In HANNAH PITTARD's The Fates Will Find Their Way (Ecco, Jan. 25), we meet adolescent Trey Stephens, who, in 25 years' time, ends up in jail for seducing an old friend's underage daughter. In The Sweet Relief of Missing Children (Norton, Feb. 28), Sarah Braunstein introduces us to a peeping tom, then an adoptive mother guiltily aroused by her teenage son's erection, then an obedient 12-year-old who can't stop talking to strangers. The difference between these books, at least when it comes to the damaged and the unsavory, is of extent rather than kind.

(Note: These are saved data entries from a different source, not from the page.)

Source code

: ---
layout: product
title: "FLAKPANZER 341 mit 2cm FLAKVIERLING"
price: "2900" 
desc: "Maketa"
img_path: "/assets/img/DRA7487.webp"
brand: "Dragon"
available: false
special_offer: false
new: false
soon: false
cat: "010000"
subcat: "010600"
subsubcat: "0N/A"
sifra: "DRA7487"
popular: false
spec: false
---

After all, both hinge on children who go missing. For Pittard, it's Nora Lindell, a red-haired, golden-skinned high school junior who disappears on Halloween. For Braunstein, it seems like half her cast acts out a cascading multigenerational procession of recurring runaways and kidnappings, each one its own variation on themes of flight, abandonment and theft. Despite this obvious kinship, these two debut novels diverge almost completely in how they build themselves around an absent, vanished center.

Pittard's striking beginning — she opens by sending word of Nora's disappearance via a neighborhood phone tree — comes less from the situation than from the voice she delivers it in: an abstracted, omniscient first-person plural, a "we" that represents the collective of Nora's male classmates. It's distancing, mildly creepy, thoroughly voyeuristic — and as the obsessive "we" telling the story begins to speculate about what actually happened to Nora, whether she left or disappeared, Pittard uses that pronoun to implicate her readers in that speculation, that uncertainty.

For Braunstein, the loss of a child is obviously terrifying but also immediately liberating. (One runaway daughter's mother thinks, against her will, that "the last 16 years had been a figment, and this was her real life, alone, hers and Hank's, that she'd gone through with the abortion.") It's also played out against the backdrop of an indifferent world: Another mother, approached by a stranger, is on the attack. "Damn the Church. Damn the helpers. ... They want to be assured their own girls don't get stolen. It's an insurance policy, their help. Damn them all, every one of them, and damn you too."

The adolescent male collective of Fates, on the other hand, never approaches such an emotional temperature. Without the specificity of individual injury, these (mostly) nice suburban boys understand that they don't have a right to it, that such fierce claims are reserved for those who do more than stand by and watch and speculate.

As time goes on without any resolution, those (mostly) nice suburban boys do their best to fill up the emptiness of Nora's disappearance. They court her younger sister, and then they ostracize her; they embellish each others' eyewitness testimonies, and then they daydream and speculate competing alternative histories for Nora. By the end of the book, adolescent curiosity has hardened into a collective adult fixation, commandeering Nora's story as "something that was ours alone, and always had been," because they "had earned our fantasies about Nora Lindell; we had kept her legacy alive." Contrasting sharply with the Vaseline-lensed soft focus of Pittard's "we," the solidity of Braunstein's prose grounds her story. Her images emerge muscular and marbled, focused and rich. A 7-year-old, "fascinated still by sewer sludge and bottle caps, by the faces in kneecaps," gets lost on his first trip to the big city; a young wife, convinced she's unworthy of her husband and daughter, imagines her "faith and fidelity like apple seeds she'd swallowed by accident, in her but not of her, working their way out." These images aggregate into sharply individualized characters, each one clearer than any of the boys in Fates, who only bear names and capsule histories.

The sharp specificity of Braunstein's characters works best in short sections, before overwhelming the senses like over-patterned wallpaper. The difference is between the large scale and the small; but, even more than that, the difference between books as surface-similar as these is one of ambition against execution.